Letting the System Teach Itself What Matters

Once the video is divided into stages, the system needs to understand what each stage looks like when it is performed well or poorly. Instead of relying on dense, hand-made labels, the authors use self-supervised learning: the model is shown many versions of the same sub-action where chunks of frames are deliberately removed or “masked.” The system must still produce similar internal descriptions for both the complete and the partially missing clips. By learning to ignore these artificial gaps, it becomes robust to real-world issues such as brief occlusions, missed frames, or slightly inaccurate stage boundaries, and it learns to focus on the essential patterns of motion and posture that define quality.

Figure 2
Figure 2.

From One Overall Score to Many Helpful Sub-Scores

Real datasets usually contain only a single overall score for each dive, not separate ratings for each stage. To overcome this, the authors introduce a progressive “pseudo-subscore” strategy. First, they fuse the overall score with the newly learned features for each sub-action and train small networks to guess a provisional score for each stage. Then, they refine these guesses by allowing information to flow along the sequence: each stage’s features are updated using the scores of earlier stages, capturing how a small mistake at takeoff can ripple into flight and entry. In a second variant, every stage has access to all previous stage scores, modeling long-range cause and effect throughout the action. Finally, a compact regression network combines the refined stage scores into an overall prediction, now without needing to see the ground-truth score at its input.

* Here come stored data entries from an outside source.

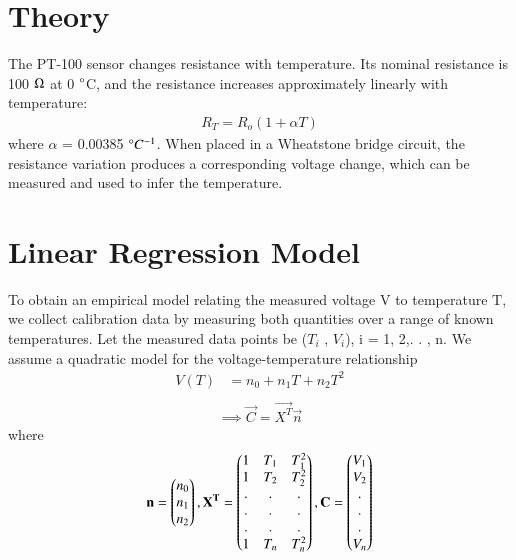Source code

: \documentclass[journal,12pt,onecolumn]{IEEEtran}
\begin{document}
\vspace{2cm}

\section{\textbf{Theory}}
The PT-100 sensor changes resistance with temperature. Its nominal resistance is 100 $\ohm$
at 0 $\degree$C, and the resistance increases approximately linearly with temperature:
\begin{align}
R_T = R_o(1 + \alpha T)
\end{align}
where $\alpha$ = 0.00385 $\degree C^{-1}$. When placed in a Wheatstone bridge circuit, the resistance variation produces a corresponding voltage change, which can be measured and used to infer the temperature.


\section{\textbf{Linear Regression Model}}
To obtain an empirical model relating the measured voltage V to temperature T, we collect calibration data by measuring both quantities over a range of known temperatures. Let the measured data points be ($T_i$ , $V_i$), i = 1, 2,. . , n. We assume a quadratic model for the voltage-temperature relationship
\begin{align}
    V(T) &= n_0+n_1T+n_2T^2 \\
\end{align}
\begin{align}
    \implies \vec{C} = \vec{X^T}\vec{n}  \label{eq:model}
\end{align}
where
\begin{align}
    \mathbf{n}=\begin{pmatrix}n_0 \\ n_1 \\ n_2\end{pmatrix}, 
   \mathbf{X^T} = \begin{pmatrix}1 & T_1 & T_1^2 \\ 1 & T_2 & T_2^2 \\ . & . & .\\ . & . & .\\ . & . & . \\ 1 & T_n & T_n^2\end{pmatrix}, \mathbf{C} = \begin{pmatrix}V_1 \\ V_2 \\ . \\ . \\ . \\ V_n\end{pmatrix}
    \label{eq:x-y-theta-def}
\end{align}
\end{document}
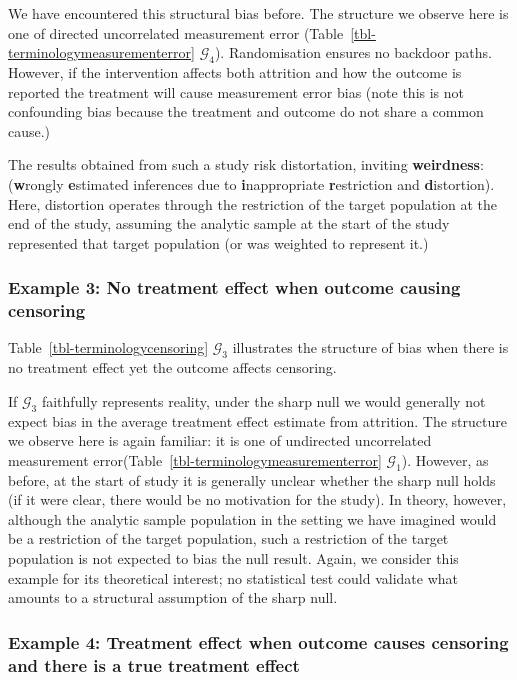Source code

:\documentclass[
  single column]{article}
\begin{document}
We have encountered this structural bias before. The structure we
observe here is one of directed uncorrelated measurement error
(Table~\ref{tbl-terminologymeasurementerror} \(\mathcal{G}_4\)).
Randomisation ensures no backdoor paths. However, if the intervention
affects both attrition and how the outcome is reported the treatment
will cause measurement error bias (note this is not confounding bias
because the treatment and outcome do not share a common cause.)

The results obtained from such a study risk distortation, inviting
\textbf{weirdness}: (\textbf{w}rongly \textbf{e}stimated inferences due
to \textbf{i}nappropriate \textbf{r}estriction and \textbf{d}istortion).
Here, distortion operates through the restriction of the target
population at the end of the study, assuming the analytic sample at the
start of the study represented that target population (or was weighted
to represent it.)

\subsubsection{Example 3: No treatment effect when outcome causing
censoring}\label{example-3-no-treatment-effect-when-outcome-causing-censoring}

Table~\ref{tbl-terminologycensoring} \(\mathcal{G}_3\) illustrates the
structure of bias when there is no treatment effect yet the outcome
affects censoring.

If \(\mathcal{G}_3\) faithfully represents reality, under the sharp null
we would generally not expect bias in the average treatment effect
estimate from attrition. The structure we observe here is again
familiar: it is one of undirected uncorrelated measurement
error(Table~\ref{tbl-terminologymeasurementerror} \(\mathcal{G}_1\)).
However, as before, at the start of study it is generally unclear
whether the sharp null holds (if it were clear, there would be no
motivation for the study). In theory, however, although the analytic
sample population in the setting we have imagined would be a restriction
of the target population, such a restriction of the target population is
not expected to bias the null result. Again, we consider this example
for its theoretical interest; no statistical test could validate what
amounts to a structural assumption of the sharp null.

\subsubsection{Example 4: Treatment effect when outcome causes censoring
and there is a true treatment
effect}\label{example-4-treatment-effect-when-outcome-causes-censoring-and-there-is-a-true-treatment-effect}
\end{document}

Testing on Real Diving Competitions

The researchers evaluated their framework on two demanding diving datasets recorded from major international competitions. These collections provide overall scores from human judges, and in some cases rough stage timing, but no stage-level quality labels. The new method achieved state-of-the-art rank correlation, meaning its ordering of athletes closely matches that of expert judges, while also reducing numerical errors in the predicted scores. Careful “ablation” tests showed that both main ideas—self-supervised feature refinement and progressive pseudo-subscore modeling—contribute substantial improvements. Notably, using automatic stage boundaries performed almost as well as using painstaking human annotations, indicating that the system is resilient to imperfect segmentation.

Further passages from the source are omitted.